* [WORK ITEM]:
Determine how many lines in these records hold "Volumen". Only the number is wanted.

* [SUPPLIED RECORDS]:
• • • • • • •

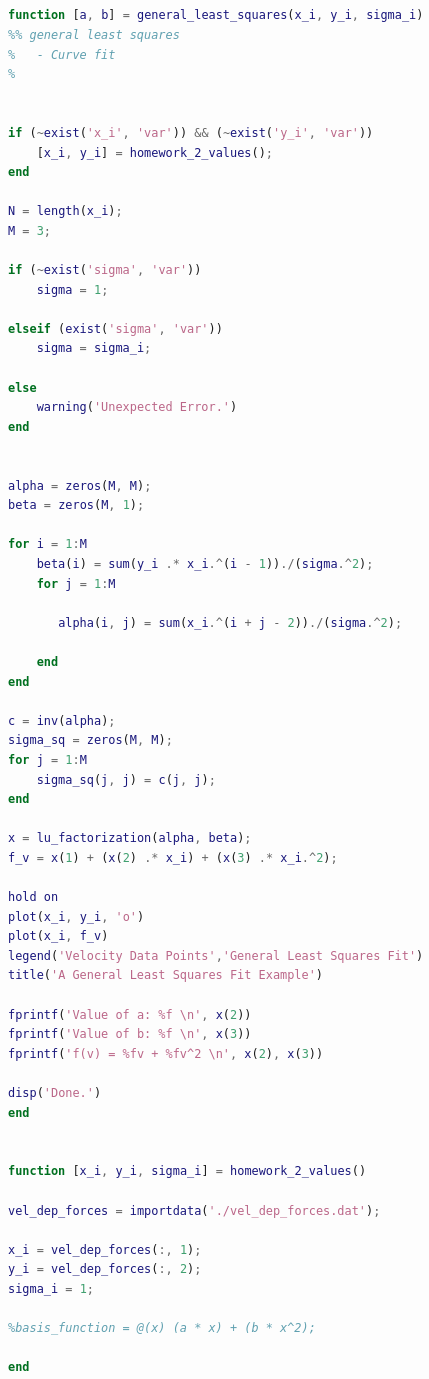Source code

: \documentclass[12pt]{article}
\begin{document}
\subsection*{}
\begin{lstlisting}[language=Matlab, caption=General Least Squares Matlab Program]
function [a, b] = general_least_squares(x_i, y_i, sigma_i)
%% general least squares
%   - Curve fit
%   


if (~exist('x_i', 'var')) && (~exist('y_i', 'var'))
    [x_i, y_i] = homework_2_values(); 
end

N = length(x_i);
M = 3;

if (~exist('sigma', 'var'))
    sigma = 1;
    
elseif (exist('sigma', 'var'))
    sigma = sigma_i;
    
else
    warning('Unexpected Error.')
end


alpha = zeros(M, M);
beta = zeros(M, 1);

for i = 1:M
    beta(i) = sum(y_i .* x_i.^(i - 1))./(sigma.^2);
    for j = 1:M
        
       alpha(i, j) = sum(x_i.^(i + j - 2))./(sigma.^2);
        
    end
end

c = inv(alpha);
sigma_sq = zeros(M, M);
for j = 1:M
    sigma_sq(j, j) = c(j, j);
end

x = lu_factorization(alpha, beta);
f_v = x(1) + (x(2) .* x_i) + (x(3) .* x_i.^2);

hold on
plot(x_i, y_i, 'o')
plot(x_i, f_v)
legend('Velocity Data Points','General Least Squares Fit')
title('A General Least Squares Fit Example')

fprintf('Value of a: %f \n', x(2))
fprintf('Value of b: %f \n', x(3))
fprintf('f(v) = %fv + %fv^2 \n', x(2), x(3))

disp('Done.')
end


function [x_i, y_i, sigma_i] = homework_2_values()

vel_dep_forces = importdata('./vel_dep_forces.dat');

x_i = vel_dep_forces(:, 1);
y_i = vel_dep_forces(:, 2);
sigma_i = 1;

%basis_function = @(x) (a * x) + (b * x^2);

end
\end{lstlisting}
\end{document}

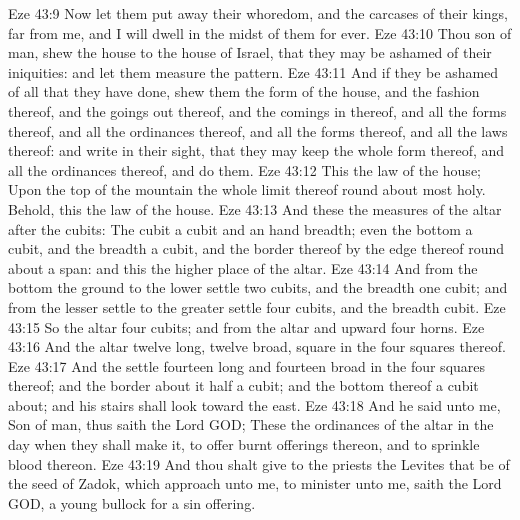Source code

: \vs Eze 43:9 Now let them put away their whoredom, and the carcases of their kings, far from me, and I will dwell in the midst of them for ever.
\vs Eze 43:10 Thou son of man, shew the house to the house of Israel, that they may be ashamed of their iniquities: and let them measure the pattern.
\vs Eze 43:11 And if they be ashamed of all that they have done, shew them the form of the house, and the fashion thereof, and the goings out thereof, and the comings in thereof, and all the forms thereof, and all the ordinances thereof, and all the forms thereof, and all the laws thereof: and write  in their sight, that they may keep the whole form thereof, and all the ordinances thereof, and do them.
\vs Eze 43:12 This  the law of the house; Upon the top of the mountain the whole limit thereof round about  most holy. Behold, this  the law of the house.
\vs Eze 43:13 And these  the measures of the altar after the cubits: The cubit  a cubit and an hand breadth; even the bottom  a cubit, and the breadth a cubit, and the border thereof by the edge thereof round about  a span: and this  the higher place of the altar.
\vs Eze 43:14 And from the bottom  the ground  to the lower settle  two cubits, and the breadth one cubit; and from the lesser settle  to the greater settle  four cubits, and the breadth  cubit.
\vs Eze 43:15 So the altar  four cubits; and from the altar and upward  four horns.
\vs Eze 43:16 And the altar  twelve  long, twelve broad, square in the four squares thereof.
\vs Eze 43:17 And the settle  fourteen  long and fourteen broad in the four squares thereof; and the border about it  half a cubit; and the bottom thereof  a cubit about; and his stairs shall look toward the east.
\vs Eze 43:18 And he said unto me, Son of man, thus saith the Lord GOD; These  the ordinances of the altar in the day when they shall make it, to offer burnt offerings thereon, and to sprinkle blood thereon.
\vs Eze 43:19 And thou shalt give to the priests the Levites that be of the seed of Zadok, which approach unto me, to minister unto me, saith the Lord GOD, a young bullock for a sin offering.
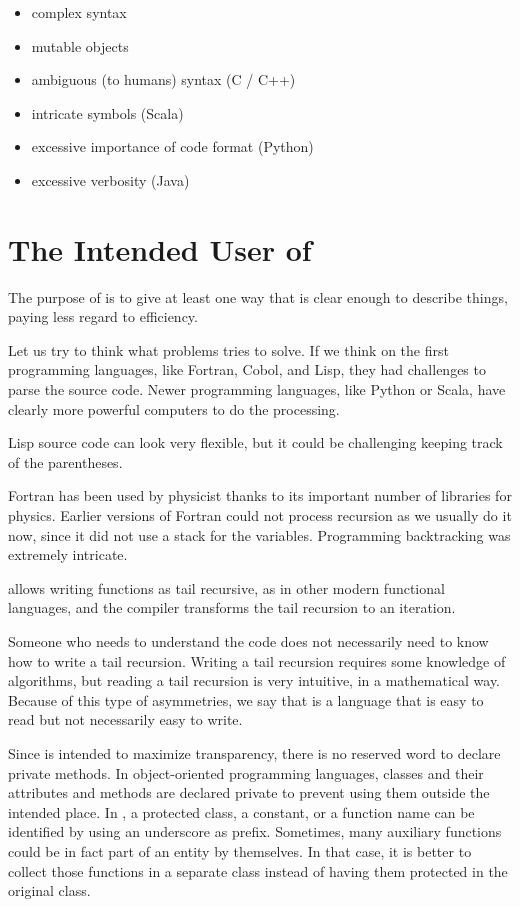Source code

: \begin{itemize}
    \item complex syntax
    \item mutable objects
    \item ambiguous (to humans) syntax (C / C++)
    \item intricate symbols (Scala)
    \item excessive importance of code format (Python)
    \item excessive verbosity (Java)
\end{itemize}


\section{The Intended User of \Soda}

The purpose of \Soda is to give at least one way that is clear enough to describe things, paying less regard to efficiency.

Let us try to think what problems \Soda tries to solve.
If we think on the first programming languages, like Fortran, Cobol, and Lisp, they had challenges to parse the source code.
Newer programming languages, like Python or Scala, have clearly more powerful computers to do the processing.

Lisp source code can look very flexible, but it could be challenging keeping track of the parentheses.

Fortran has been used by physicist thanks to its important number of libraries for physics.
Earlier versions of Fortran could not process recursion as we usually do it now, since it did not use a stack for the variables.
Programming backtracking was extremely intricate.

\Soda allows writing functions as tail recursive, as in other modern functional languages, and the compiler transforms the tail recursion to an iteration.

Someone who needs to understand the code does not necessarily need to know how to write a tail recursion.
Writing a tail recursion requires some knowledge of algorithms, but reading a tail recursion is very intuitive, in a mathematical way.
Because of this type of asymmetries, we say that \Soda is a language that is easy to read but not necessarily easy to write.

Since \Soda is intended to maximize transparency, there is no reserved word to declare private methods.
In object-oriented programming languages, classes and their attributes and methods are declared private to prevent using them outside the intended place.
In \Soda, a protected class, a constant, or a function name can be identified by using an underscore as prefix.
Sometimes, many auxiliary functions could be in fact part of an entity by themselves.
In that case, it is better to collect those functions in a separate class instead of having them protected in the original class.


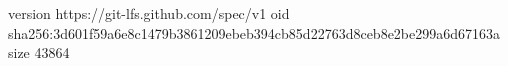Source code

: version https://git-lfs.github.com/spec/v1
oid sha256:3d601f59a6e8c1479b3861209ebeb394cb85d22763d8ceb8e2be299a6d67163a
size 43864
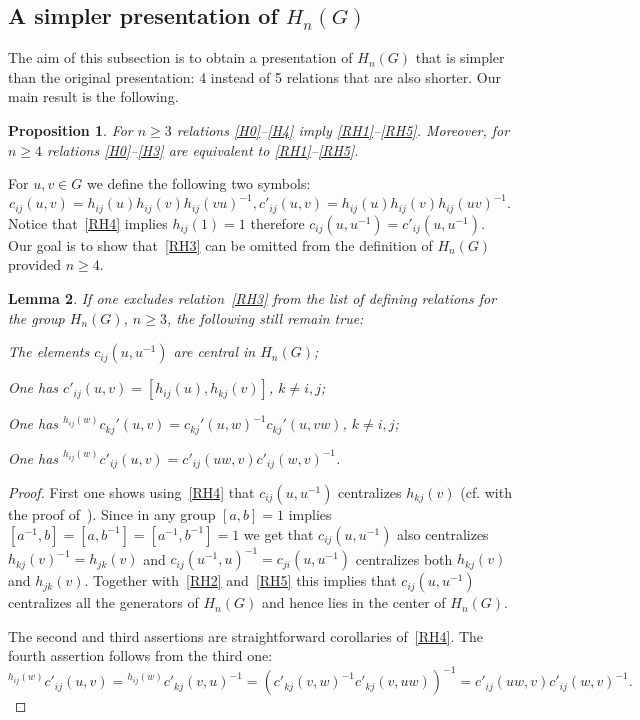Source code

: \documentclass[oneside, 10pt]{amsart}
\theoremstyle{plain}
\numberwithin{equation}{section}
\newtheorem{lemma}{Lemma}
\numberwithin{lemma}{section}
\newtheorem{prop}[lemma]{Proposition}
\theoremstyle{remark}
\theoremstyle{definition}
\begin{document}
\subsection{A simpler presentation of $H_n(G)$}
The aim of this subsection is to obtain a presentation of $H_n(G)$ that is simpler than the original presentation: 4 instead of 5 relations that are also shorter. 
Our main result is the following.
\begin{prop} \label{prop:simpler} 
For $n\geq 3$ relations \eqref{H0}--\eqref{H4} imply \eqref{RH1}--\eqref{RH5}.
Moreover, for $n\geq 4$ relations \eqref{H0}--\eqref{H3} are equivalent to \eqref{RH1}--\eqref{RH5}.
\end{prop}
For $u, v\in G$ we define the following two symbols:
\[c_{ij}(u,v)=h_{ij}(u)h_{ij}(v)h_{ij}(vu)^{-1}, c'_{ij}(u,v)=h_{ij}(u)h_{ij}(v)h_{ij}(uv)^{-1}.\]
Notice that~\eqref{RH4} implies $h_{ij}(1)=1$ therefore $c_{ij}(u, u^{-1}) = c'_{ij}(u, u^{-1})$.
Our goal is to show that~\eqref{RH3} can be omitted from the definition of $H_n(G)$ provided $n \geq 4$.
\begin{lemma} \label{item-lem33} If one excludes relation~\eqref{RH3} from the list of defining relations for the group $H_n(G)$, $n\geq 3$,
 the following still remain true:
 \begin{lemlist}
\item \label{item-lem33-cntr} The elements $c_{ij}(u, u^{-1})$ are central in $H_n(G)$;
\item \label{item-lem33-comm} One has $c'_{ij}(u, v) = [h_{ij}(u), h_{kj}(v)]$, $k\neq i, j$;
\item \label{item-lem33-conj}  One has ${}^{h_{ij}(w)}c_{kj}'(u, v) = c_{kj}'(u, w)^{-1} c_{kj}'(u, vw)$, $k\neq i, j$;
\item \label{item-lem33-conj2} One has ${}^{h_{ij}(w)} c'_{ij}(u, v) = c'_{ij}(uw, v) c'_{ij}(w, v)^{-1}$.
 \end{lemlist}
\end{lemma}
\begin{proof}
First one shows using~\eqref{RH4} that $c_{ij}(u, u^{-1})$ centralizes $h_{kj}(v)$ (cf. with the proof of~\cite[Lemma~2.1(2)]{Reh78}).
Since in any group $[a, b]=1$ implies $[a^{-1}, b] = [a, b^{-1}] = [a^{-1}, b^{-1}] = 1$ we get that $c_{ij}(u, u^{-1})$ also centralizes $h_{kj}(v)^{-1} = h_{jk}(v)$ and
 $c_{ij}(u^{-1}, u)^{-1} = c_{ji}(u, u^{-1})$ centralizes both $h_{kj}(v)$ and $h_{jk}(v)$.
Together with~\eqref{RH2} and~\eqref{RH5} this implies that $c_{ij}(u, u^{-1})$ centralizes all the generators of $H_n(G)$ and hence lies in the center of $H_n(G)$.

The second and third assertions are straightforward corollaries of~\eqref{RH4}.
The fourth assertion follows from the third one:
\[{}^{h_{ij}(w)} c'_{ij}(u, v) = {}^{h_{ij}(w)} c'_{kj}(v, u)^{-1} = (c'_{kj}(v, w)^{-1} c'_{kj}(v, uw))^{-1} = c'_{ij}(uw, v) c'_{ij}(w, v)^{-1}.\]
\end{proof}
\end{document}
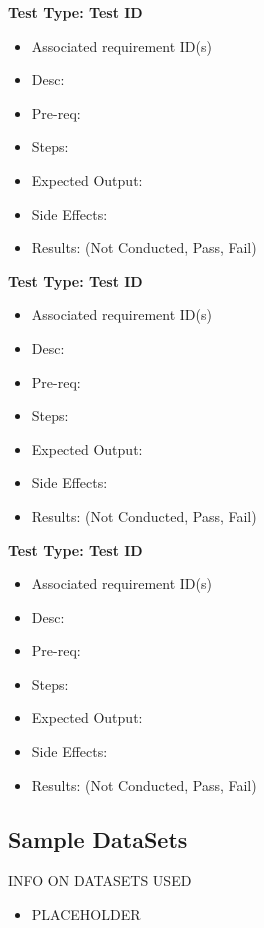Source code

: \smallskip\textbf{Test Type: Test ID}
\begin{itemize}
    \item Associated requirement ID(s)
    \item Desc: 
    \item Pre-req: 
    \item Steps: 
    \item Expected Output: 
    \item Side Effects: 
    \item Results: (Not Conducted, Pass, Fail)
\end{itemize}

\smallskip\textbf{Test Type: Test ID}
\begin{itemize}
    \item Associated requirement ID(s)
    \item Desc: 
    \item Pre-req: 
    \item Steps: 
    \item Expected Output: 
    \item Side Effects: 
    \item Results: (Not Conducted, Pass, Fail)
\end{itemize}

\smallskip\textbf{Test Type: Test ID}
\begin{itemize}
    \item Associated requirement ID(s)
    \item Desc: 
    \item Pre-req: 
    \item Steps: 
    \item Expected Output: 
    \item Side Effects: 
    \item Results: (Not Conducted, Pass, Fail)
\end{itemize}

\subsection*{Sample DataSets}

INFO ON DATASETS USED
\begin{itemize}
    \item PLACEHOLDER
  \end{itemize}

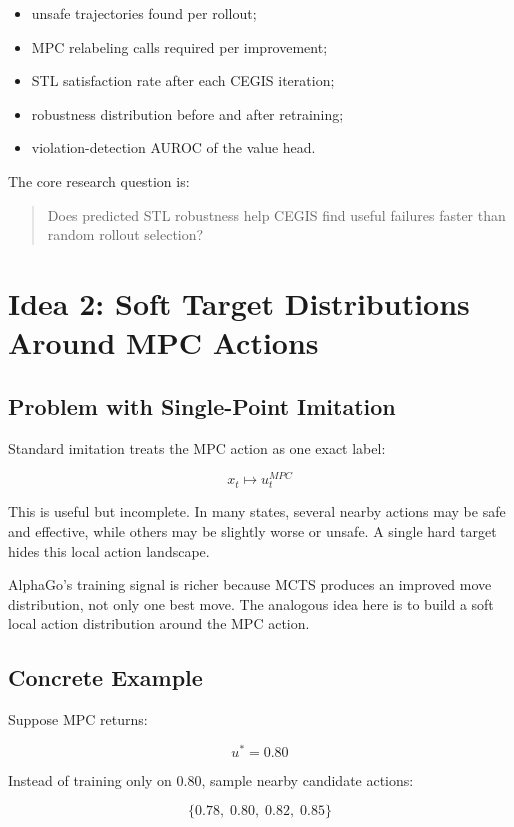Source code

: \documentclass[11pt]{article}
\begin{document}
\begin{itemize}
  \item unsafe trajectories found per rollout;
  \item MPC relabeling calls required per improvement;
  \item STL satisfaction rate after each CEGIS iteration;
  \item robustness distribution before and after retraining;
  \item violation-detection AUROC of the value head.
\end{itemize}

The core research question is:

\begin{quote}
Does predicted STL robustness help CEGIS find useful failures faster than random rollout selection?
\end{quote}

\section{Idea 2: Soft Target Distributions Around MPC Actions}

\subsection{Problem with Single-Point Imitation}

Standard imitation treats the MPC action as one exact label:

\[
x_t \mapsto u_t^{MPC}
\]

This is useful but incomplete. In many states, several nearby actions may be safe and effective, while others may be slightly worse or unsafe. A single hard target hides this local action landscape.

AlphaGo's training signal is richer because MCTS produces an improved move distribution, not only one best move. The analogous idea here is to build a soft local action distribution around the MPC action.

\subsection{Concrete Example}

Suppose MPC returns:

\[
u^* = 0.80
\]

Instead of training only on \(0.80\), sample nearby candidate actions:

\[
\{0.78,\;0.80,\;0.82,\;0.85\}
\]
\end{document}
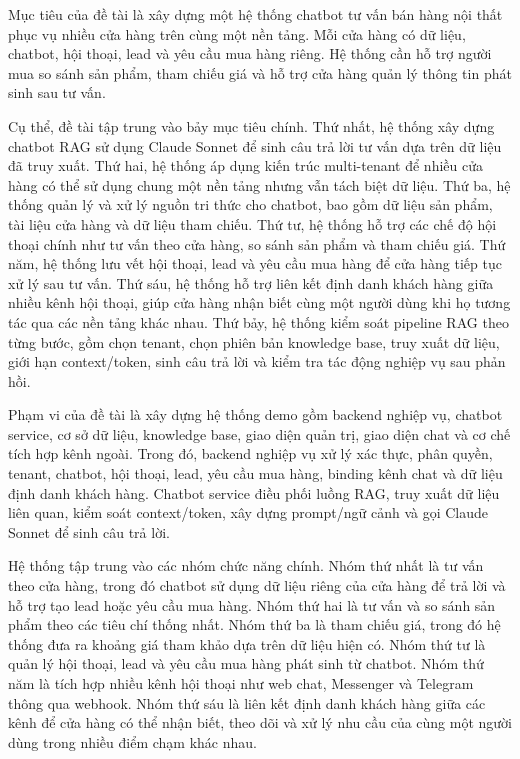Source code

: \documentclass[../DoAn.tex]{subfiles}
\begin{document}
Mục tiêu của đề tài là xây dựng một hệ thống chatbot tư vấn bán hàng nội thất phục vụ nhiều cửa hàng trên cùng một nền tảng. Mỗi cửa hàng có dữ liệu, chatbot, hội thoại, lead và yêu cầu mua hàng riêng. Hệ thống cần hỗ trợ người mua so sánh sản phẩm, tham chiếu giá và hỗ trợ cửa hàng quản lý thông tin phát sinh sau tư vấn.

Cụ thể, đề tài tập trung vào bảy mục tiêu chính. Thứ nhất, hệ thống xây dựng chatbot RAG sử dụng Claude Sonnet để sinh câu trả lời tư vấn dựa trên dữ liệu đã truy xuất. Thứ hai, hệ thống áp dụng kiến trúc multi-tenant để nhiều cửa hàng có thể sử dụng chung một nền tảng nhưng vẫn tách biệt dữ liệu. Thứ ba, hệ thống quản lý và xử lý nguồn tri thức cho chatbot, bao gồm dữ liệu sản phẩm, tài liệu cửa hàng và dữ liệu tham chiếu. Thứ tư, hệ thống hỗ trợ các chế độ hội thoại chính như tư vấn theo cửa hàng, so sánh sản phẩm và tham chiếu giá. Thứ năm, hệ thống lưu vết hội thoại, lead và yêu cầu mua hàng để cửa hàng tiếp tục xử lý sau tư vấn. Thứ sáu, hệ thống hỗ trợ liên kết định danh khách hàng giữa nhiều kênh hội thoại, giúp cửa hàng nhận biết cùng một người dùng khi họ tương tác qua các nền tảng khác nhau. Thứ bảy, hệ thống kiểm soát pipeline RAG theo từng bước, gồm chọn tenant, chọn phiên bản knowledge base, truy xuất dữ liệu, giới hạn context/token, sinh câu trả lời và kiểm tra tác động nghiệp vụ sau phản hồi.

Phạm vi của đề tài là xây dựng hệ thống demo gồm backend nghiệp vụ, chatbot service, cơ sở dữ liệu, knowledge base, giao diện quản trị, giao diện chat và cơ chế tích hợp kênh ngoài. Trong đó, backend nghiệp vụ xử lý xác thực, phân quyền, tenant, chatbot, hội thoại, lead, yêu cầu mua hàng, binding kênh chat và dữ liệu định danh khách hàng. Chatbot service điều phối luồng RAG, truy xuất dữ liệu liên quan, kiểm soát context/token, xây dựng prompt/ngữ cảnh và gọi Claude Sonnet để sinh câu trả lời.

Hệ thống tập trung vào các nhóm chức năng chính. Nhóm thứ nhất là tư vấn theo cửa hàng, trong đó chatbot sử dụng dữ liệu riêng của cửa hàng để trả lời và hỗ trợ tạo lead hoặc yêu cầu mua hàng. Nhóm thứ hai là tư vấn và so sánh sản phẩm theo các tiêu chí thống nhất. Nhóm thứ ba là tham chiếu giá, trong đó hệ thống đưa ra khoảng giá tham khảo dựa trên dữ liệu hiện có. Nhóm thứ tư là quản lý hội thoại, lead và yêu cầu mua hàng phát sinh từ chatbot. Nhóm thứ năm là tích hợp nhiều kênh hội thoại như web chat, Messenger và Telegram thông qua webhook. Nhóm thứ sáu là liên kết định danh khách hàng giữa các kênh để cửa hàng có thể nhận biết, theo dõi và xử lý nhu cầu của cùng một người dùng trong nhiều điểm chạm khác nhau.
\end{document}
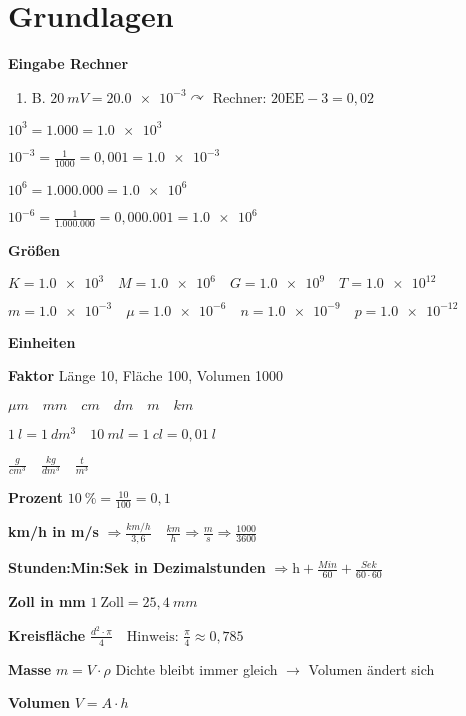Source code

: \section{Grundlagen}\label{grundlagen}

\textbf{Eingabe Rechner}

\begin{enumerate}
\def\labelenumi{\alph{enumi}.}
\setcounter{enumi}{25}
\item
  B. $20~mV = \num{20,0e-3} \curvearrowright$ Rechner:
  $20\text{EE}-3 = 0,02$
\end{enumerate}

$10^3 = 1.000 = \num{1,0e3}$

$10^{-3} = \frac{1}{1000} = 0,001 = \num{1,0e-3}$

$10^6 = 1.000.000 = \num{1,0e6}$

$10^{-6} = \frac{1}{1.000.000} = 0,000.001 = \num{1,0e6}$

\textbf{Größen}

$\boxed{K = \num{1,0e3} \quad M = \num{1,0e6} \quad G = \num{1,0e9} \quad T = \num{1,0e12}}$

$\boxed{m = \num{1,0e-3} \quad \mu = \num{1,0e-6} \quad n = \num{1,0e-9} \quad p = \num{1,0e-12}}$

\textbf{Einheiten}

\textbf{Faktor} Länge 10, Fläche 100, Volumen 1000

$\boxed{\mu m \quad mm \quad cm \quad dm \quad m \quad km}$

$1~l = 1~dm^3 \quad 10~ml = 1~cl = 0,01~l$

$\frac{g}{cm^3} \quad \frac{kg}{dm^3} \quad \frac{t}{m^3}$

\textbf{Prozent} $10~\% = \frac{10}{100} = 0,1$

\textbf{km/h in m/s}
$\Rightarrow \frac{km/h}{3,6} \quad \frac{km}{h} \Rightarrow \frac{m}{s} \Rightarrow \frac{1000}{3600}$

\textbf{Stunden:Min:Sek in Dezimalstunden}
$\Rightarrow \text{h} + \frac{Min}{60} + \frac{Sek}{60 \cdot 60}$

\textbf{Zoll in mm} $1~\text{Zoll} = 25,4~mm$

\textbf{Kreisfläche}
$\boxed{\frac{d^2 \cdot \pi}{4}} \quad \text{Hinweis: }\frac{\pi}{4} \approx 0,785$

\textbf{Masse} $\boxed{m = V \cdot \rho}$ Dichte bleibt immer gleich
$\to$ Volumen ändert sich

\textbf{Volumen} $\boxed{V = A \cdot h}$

• • • • • • •

* [WRITTEN ANSWER]:
3